Perhaps a lot of people wouldn’t find all this quite so fascinating, but PREC tries to help farmers with a little more knowledge about best practices. And with agriculture being such an integral part of the local economy, the benefits filter down to the rest of the region.

Farmers are so busy producing crops and trying to squeeze a profit out of thin margins, it’s rarely feasible for them to conduct experiments like this. They take labor, land, and equipment, sometimes over a few years. So, the researchers at PREC fill this role.

Since much of the facility’s research involves irrigation, pivot irrigation companies set up booths and provided demonstrations on the precision technologies that are being used in modern agriculture.

Joe Werner with the Powell-based Agri Industries demonstrated how the pivots greatly lower labor costs. Using soil data, farmers can program the pivots to apply water in very specific amounts over specific periods of time to get water where it’s needed and not waste water where it’s not. Using a mobile phone app, farmers can monitor the process and even make adjustments from anywhere in the world.

Sam George was one of the tour guides taking groups of people around to the acres of projects spread out across the fields north of Powell. The experiments involve field grass, barley, corn, dry beans, sugar beets and what are called first grains.

First grains were some of the earliest crops cultivated. They fell out of favor when wheat production took prominence, mainly because wheat has significantly higher yields.

PREC has fields of three types of the grains: einkorn, spelt and emmer. The grains have become a new organic food trend with significant market growth in the past few years. Since farmers can sell them at a premium, they have potential to become an alternative crop.

“This is something people are really excited about,” George said from the front of a tractor-pulled tour wagon, as it rolled past fields of various types of ancient grains.

Back at the poster displays, graduate student Raksha Thapa, from Nepal, showed off charts on the project’s results over the past few months. Next to her stood a table with samples of bread made from spelt baked by Claire’s French Bakery of Cody, which was provided some of the grains from last year’s projects.
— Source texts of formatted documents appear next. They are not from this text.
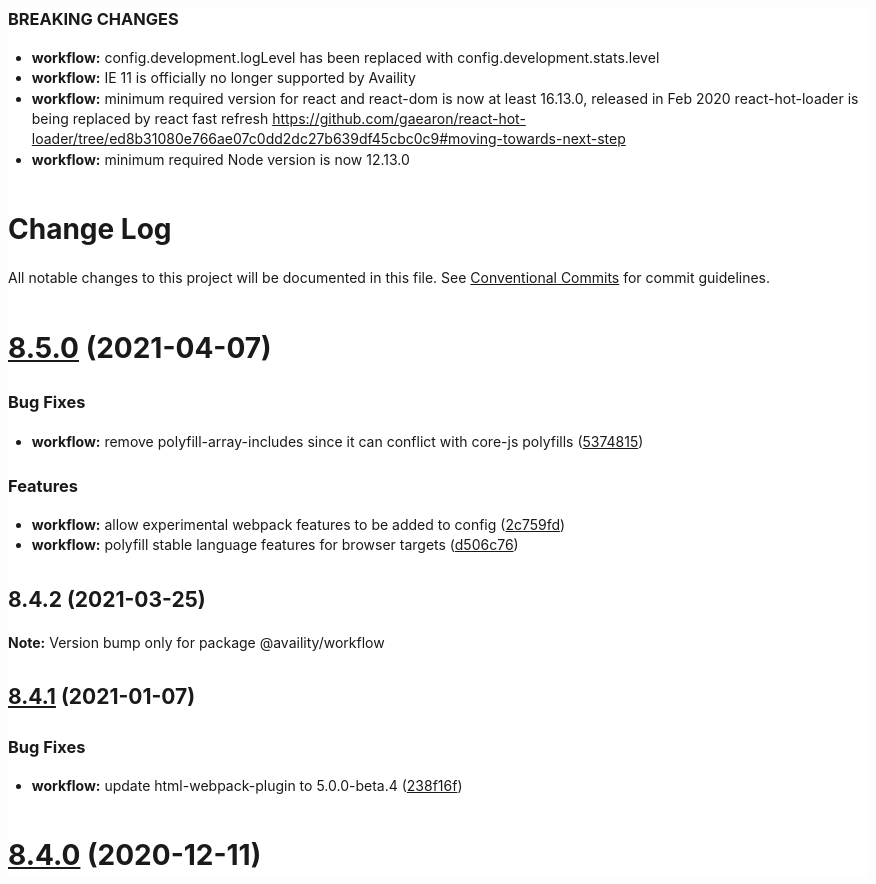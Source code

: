 ### BREAKING CHANGES

-   **workflow:** config.development.logLevel has been replaced with config.development.stats.level
-   **workflow:** IE 11 is officially no longer supported by Availity
-   **workflow:** minimum required version for react and react-dom is now at least 16.13.0, released in Feb 2020
    react-hot-loader is being replaced by react fast refresh
    https://github.com/gaearon/react-hot-loader/tree/ed8b31080e766ae07c0dd2dc27b639df45cbc0c9#moving-towards-next-step
-   **workflow:** minimum required Node version is now 12.13.0

# Change Log

All notable changes to this project will be documented in this file.
See [Conventional Commits](https://conventionalcommits.org) for commit guidelines.

# [8.5.0](https://github.com/availity/availity-workflow/compare/@availity/workflow@8.4.2...@availity/workflow@8.5.0) (2021-04-07)

### Bug Fixes

-   **workflow:** remove polyfill-array-includes since it can conflict with core-js polyfills ([5374815](https://github.com/availity/availity-workflow/commit/5374815a36435bcabf0a41813eb818b2c09dc2d6))

### Features

-   **workflow:** allow experimental webpack features to be added to config ([2c759fd](https://github.com/availity/availity-workflow/commit/2c759fdb990d99aa78f129ead3165df827466dd1))
-   **workflow:** polyfill stable language features for browser targets ([d506c76](https://github.com/availity/availity-workflow/commit/d506c76a8b259b0da630b95036e39f93c0e7ed48))

## 8.4.2 (2021-03-25)

**Note:** Version bump only for package @availity/workflow

## [8.4.1](https://github.com/availity/availity-workflow/compare/@availity/workflow@8.4.0...@availity/workflow@8.4.1) (2021-01-07)

### Bug Fixes

-   **workflow:** update html-webpack-plugin to 5.0.0-beta.4 ([238f16f](https://github.com/availity/availity-workflow/commit/238f16f63a5d4661daaf4a343ce53353a88ba81b))

# [8.4.0](https://github.com/availity/availity-workflow/compare/@availity/workflow@8.3.0...@availity/workflow@8.4.0) (2020-12-11)
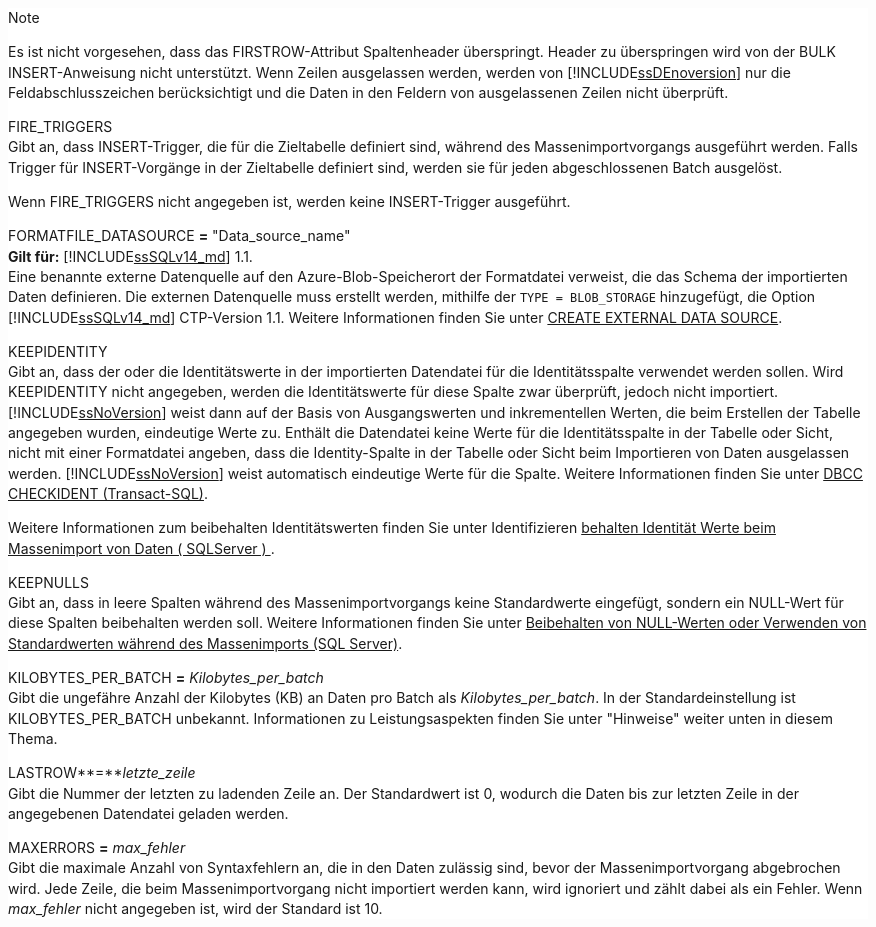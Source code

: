 > [!NOTE]  
>  Es ist nicht vorgesehen, dass das FIRSTROW-Attribut Spaltenheader überspringt. Header zu überspringen wird von der BULK INSERT-Anweisung nicht unterstützt. Wenn Zeilen ausgelassen werden, werden von [!INCLUDE[ssDEnoversion](../../includes/ssdenoversion-md.md)] nur die Feldabschlusszeichen berücksichtigt und die Daten in den Feldern von ausgelassenen Zeilen nicht überprüft.  
  
 FIRE_TRIGGERS  
 Gibt an, dass INSERT-Trigger, die für die Zieltabelle definiert sind, während des Massenimportvorgangs ausgeführt werden. Falls Trigger für INSERT-Vorgänge in der Zieltabelle definiert sind, werden sie für jeden abgeschlossenen Batch ausgelöst.  
  
 Wenn FIRE_TRIGGERS nicht angegeben ist, werden keine INSERT-Trigger ausgeführt.  

FORMATFILE_DATASOURCE  **=**  "Data_source_name"   
**Gilt für:** [!INCLUDE[ssSQLv14_md](../../includes/sssqlv14-md.md)] 1.1.   
Eine benannte externe Datenquelle auf den Azure-Blob-Speicherort der Formatdatei verweist, die das Schema der importierten Daten definieren. Die externen Datenquelle muss erstellt werden, mithilfe der `TYPE = BLOB_STORAGE` hinzugefügt, die Option [!INCLUDE[ssSQLv14_md](../../includes/sssqlv14-md.md)] CTP-Version 1.1. Weitere Informationen finden Sie unter [CREATE EXTERNAL DATA SOURCE](../../t-sql/statements/create-external-data-source-transact-sql.md).
  
 KEEPIDENTITY  
 Gibt an, dass der oder die Identitätswerte in der importierten Datendatei für die Identitätsspalte verwendet werden sollen. Wird KEEPIDENTITY nicht angegeben, werden die Identitätswerte für diese Spalte zwar überprüft, jedoch nicht importiert. [!INCLUDE[ssNoVersion](../../includes/ssnoversion-md.md)] weist dann auf der Basis von Ausgangswerten und inkrementellen Werten, die beim Erstellen der Tabelle angegeben wurden, eindeutige Werte zu. Enthält die Datendatei keine Werte für die Identitätsspalte in der Tabelle oder Sicht, nicht mit einer Formatdatei angeben, dass die Identity-Spalte in der Tabelle oder Sicht beim Importieren von Daten ausgelassen werden. [!INCLUDE[ssNoVersion](../../includes/ssnoversion-md.md)] weist automatisch eindeutige Werte für die Spalte. Weitere Informationen finden Sie unter [DBCC CHECKIDENT &#40;Transact-SQL&#41;](../../t-sql/database-console-commands/dbcc-checkident-transact-sql.md).  
  
 Weitere Informationen zum beibehalten Identitätswerten finden Sie unter Identifizieren [behalten Identität Werte beim Massenimport von Daten &#40; SQLServer &#41; ](../../relational-databases/import-export/keep-identity-values-when-bulk-importing-data-sql-server.md).  
  
 KEEPNULLS  
 Gibt an, dass in leere Spalten während des Massenimportvorgangs keine Standardwerte eingefügt, sondern ein NULL-Wert für diese Spalten beibehalten werden soll. Weitere Informationen finden Sie unter [Beibehalten von NULL-Werten oder Verwenden von Standardwerten während des Massenimports &#40;SQL Server&#41;](../../relational-databases/import-export/keep-nulls-or-use-default-values-during-bulk-import-sql-server.md).  
  
 KILOBYTES_PER_BATCH  **=**  *Kilobytes_per_batch*  
 Gibt die ungefähre Anzahl der Kilobytes (KB) an Daten pro Batch als *Kilobytes_per_batch*. In der Standardeinstellung ist KILOBYTES_PER_BATCH unbekannt. Informationen zu Leistungsaspekten finden Sie unter "Hinweise" weiter unten in diesem Thema.  
  
 LASTROW**=***letzte_zeile*  
 Gibt die Nummer der letzten zu ladenden Zeile an. Der Standardwert ist 0, wodurch die Daten bis zur letzten Zeile in der angegebenen Datendatei geladen werden.  
  
 MAXERRORS  **=**  *max_fehler*  
 Gibt die maximale Anzahl von Syntaxfehlern an, die in den Daten zulässig sind, bevor der Massenimportvorgang abgebrochen wird. Jede Zeile, die beim Massenimportvorgang nicht importiert werden kann, wird ignoriert und zählt dabei als ein Fehler. Wenn *max_fehler* nicht angegeben ist, wird der Standard ist 10.  
  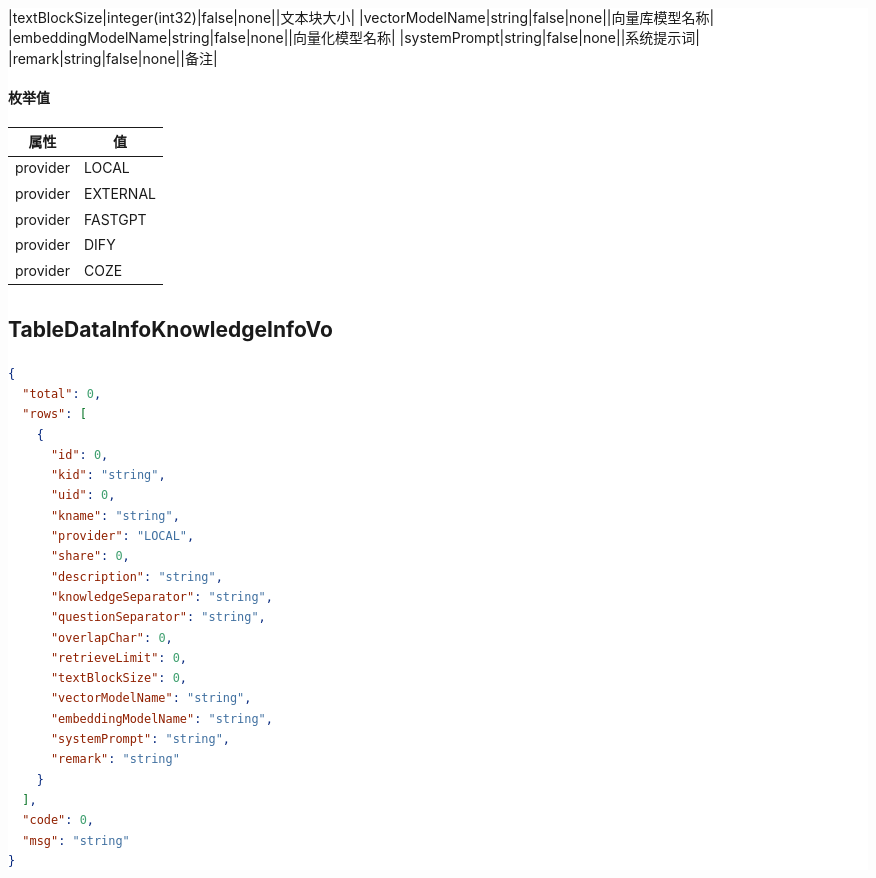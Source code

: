 |textBlockSize|integer(int32)|false|none||文本块大小|
|vectorModelName|string|false|none||向量库模型名称|
|embeddingModelName|string|false|none||向量化模型名称|
|systemPrompt|string|false|none||系统提示词|
|remark|string|false|none||备注|

#### 枚举值

|属性|值|
|---|---|
|provider|LOCAL|
|provider|EXTERNAL|
|provider|FASTGPT|
|provider|DIFY|
|provider|COZE|

<h2 id="tocS_TableDataInfoKnowledgeInfoVo">TableDataInfoKnowledgeInfoVo</h2>

<a id="schematabledatainfoknowledgeinfovo"></a>
<a id="schema_TableDataInfoKnowledgeInfoVo"></a>
<a id="tocStabledatainfoknowledgeinfovo"></a>
<a id="tocstabledatainfoknowledgeinfovo"></a>

```json
{
  "total": 0,
  "rows": [
    {
      "id": 0,
      "kid": "string",
      "uid": 0,
      "kname": "string",
      "provider": "LOCAL",
      "share": 0,
      "description": "string",
      "knowledgeSeparator": "string",
      "questionSeparator": "string",
      "overlapChar": 0,
      "retrieveLimit": 0,
      "textBlockSize": 0,
      "vectorModelName": "string",
      "embeddingModelName": "string",
      "systemPrompt": "string",
      "remark": "string"
    }
  ],
  "code": 0,
  "msg": "string"
}

```
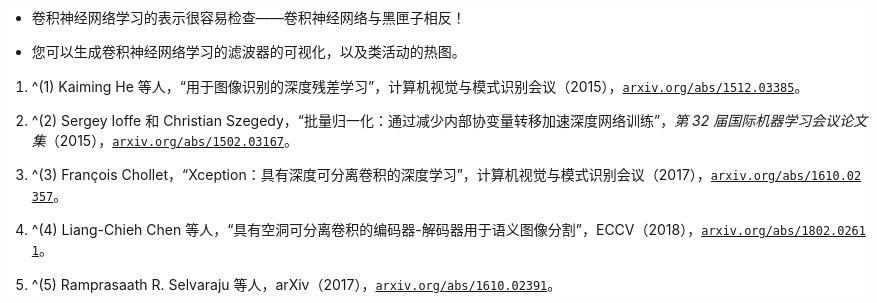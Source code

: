 +   卷积神经网络学习的表示很容易检查——卷积神经网络与黑匣子相反！

+   您可以生成卷积神经网络学习的滤波器的可视化，以及类活动的热图。

1.  ^(1) Kaiming He 等人，“用于图像识别的深度残差学习”，计算机视觉与模式识别会议（2015），[`arxiv.org/abs/1512.03385`](https://arxiv.org/abs/1512.03385)。

1.  ^(2) Sergey Ioffe 和 Christian Szegedy，“批量归一化：通过减少内部协变量转移加速深度网络训练”，*第 32 届国际机器学习会议论文集*（2015），[`arxiv.org/abs/1502.03167`](https://arxiv.org/abs/1502.03167)。

1.  ^(3) François Chollet，“Xception：具有深度可分离卷积的深度学习”，计算机视觉与模式识别会议（2017），[`arxiv.org/abs/1610.02357`](https://arxiv.org/abs/1610.02357)。

1.  ^(4) Liang-Chieh Chen 等人，“具有空洞可分离卷积的编码器-解码器用于语义图像分割”，ECCV（2018），[`arxiv.org/abs/1802.02611`](https://arxiv.org/abs/1802.02611)。

1.  ^(5) Ramprasaath R. Selvaraju 等人，arXiv（2017），[`arxiv.org/abs/1610.02391`](https://arxiv.org/abs/1610.02391)。
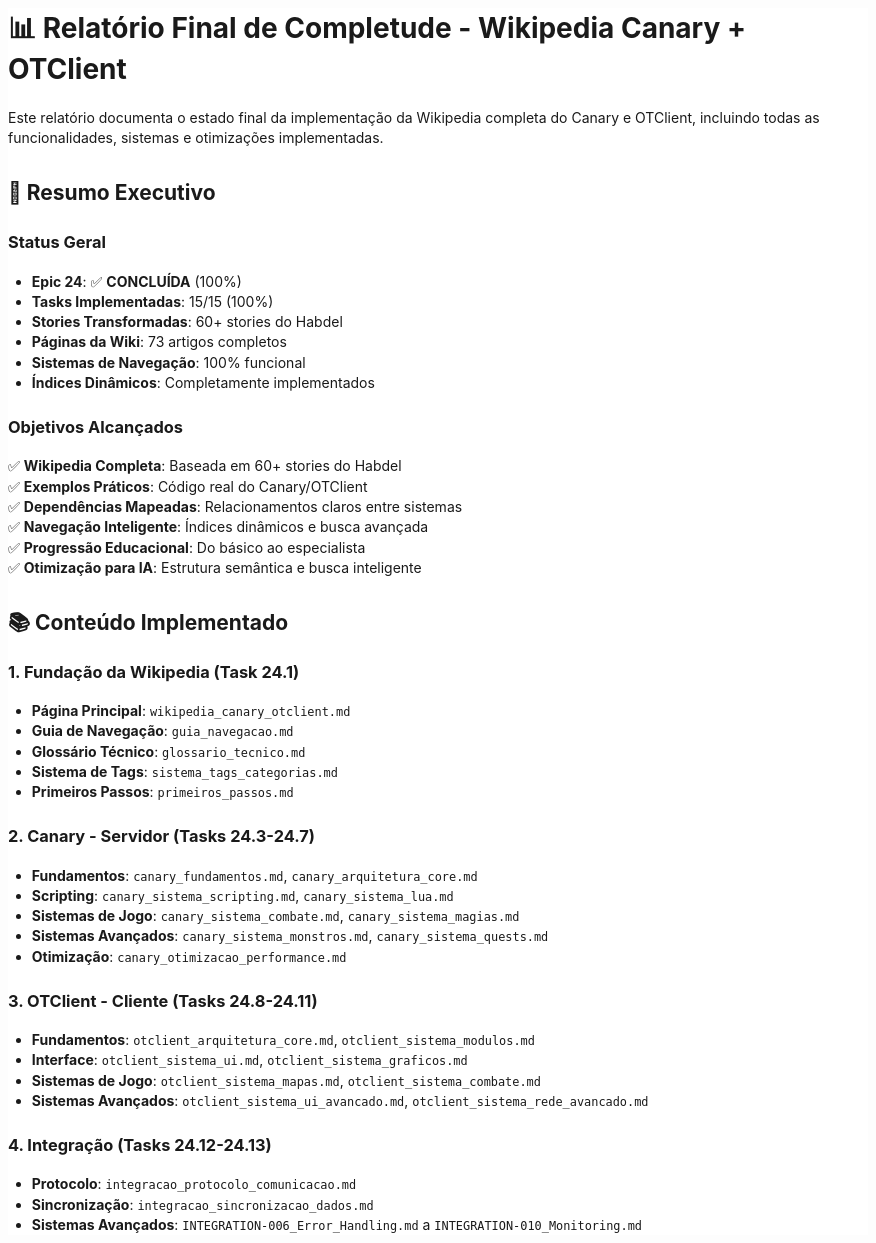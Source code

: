 # 📊 Relatório Final de Completude - Wikipedia Canary + OTClient

Este relatório documenta o estado final da implementação da Wikipedia completa do Canary e OTClient, incluindo todas as funcionalidades, sistemas e otimizações implementadas.

## 🎯 Resumo Executivo

### **Status Geral**
- **Epic 24**: ✅ **CONCLUÍDA** (100%)
- **Tasks Implementadas**: 15/15 (100%)
- **Stories Transformadas**: 60+ stories do Habdel
- **Páginas da Wiki**: 73 artigos completos
- **Sistemas de Navegação**: 100% funcional
- **Índices Dinâmicos**: Completamente implementados

### **Objetivos Alcançados**
✅ **Wikipedia Completa**: Baseada em 60+ stories do Habdel  
✅ **Exemplos Práticos**: Código real do Canary/OTClient  
✅ **Dependências Mapeadas**: Relacionamentos claros entre sistemas  
✅ **Navegação Inteligente**: Índices dinâmicos e busca avançada  
✅ **Progressão Educacional**: Do básico ao especialista  
✅ **Otimização para IA**: Estrutura semântica e busca inteligente  

## 📚 Conteúdo Implementado

### **1. Fundação da Wikipedia (Task 24.1)**
- **Página Principal**: `wikipedia_canary_otclient.md`
- **Guia de Navegação**: `guia_navegacao.md`
- **Glossário Técnico**: `glossario_tecnico.md`
- **Sistema de Tags**: `sistema_tags_categorias.md`
- **Primeiros Passos**: `primeiros_passos.md`

### **2. Canary - Servidor (Tasks 24.3-24.7)**
- **Fundamentos**: `canary_fundamentos.md`, `canary_arquitetura_core.md`
- **Scripting**: `canary_sistema_scripting.md`, `canary_sistema_lua.md`
- **Sistemas de Jogo**: `canary_sistema_combate.md`, `canary_sistema_magias.md`
- **Sistemas Avançados**: `canary_sistema_monstros.md`, `canary_sistema_quests.md`
- **Otimização**: `canary_otimizacao_performance.md`

### **3. OTClient - Cliente (Tasks 24.8-24.11)**
- **Fundamentos**: `otclient_arquitetura_core.md`, `otclient_sistema_modulos.md`
- **Interface**: `otclient_sistema_ui.md`, `otclient_sistema_graficos.md`
- **Sistemas de Jogo**: `otclient_sistema_mapas.md`, `otclient_sistema_combate.md`
- **Sistemas Avançados**: `otclient_sistema_ui_avancado.md`, `otclient_sistema_rede_avancado.md`

### **4. Integração (Tasks 24.12-24.13)**
- **Protocolo**: `integracao_protocolo_comunicacao.md`
- **Sincronização**: `integracao_sincronizacao_dados.md`
- **Sistemas Avançados**: `INTEGRATION-006_Error_Handling.md` a `INTEGRATION-010_Monitoring.md`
The tour also went through fields used for production. George explained that center staff sometimes produce on the fields previously used for a research project. By producing a standard crop on a field, they can clear any residuals in the soil from the research project.

George also showed projects supported by companies, such as Briess Industries and Simplot.

After the tours, games, displays, demonstrations, and drawings for door prizes, the event concluded with a free meal from Soup R Pita.